(Stored data)
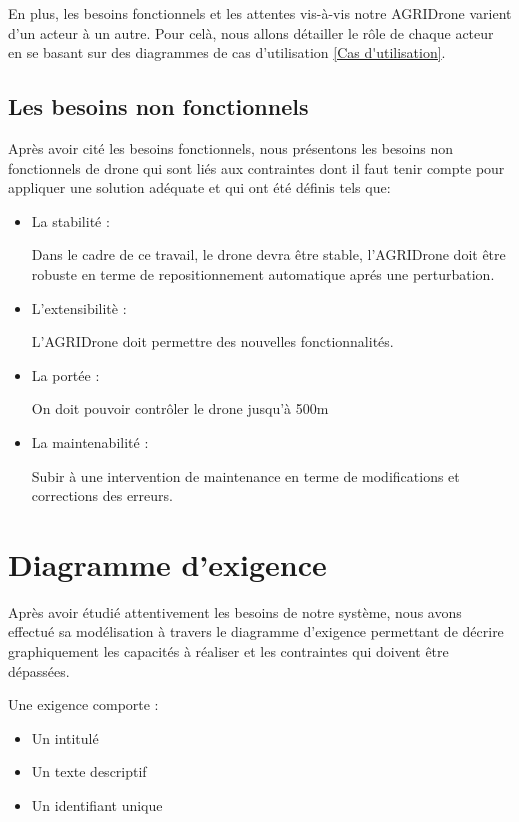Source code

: 	En plus, les besoins fonctionnels et les attentes vis-à-vis notre AGRIDrone varient d'un acteur à un autre. Pour celà, nous allons détailler le rôle de chaque acteur en se basant sur des diagrammes de cas d'utilisation \ref{Cas d'utilisation}.
	
	\subsection{Les besoins non fonctionnels}
	Après avoir cité les besoins fonctionnels, nous présentons
	les besoins non fonctionnels de drone qui sont liés aux contraintes dont il faut tenir compte pour appliquer une solution adéquate et qui ont été définis tels que:
	\begin{itemize}
		\item La stabilité :
		
		
		Dans le cadre de ce travail, le drone devra être stable, l'AGRIDrone doit être robuste en terme de repositionnement automatique aprés une perturbation.	
		
		\item L'extensibilitè : 
		
		
		L’AGRIDrone doit permettre des nouvelles fonctionnalités.
		
		\item La portée : 
		
		
		On doit pouvoir contrôler le drone jusqu'à 500m
		
		
		\item La maintenabilité : 
		
		Subir à une intervention de maintenance en terme de modifications et corrections des erreurs.
		\end {itemize}
		\section{Diagramme d’exigence }
		Après avoir étudié attentivement les besoins de  notre système, nous avons effectué sa modélisation à travers le diagramme d'exigence permettant de décrire graphiquement les capacités à réaliser et les contraintes qui doivent être dépassées.
		
    	Une exigence comporte : 
		\begin{itemize}
			\item Un intitulé 
			
			\item Un texte descriptif 
			
			\item Un identifiant unique
		\end{itemize}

▸ **Exercise objective**
Filter the data above down to lines with the word "doit", and copy them.

▸ **Completed exercise**
		Dans le cadre de ce travail, le drone devra être stable, l'AGRIDrone doit être robuste en terme de repositionnement automatique aprés une perturbation.	
		L’AGRIDrone doit permettre des nouvelles fonctionnalités.
		On doit pouvoir contrôler le drone jusqu'à 500m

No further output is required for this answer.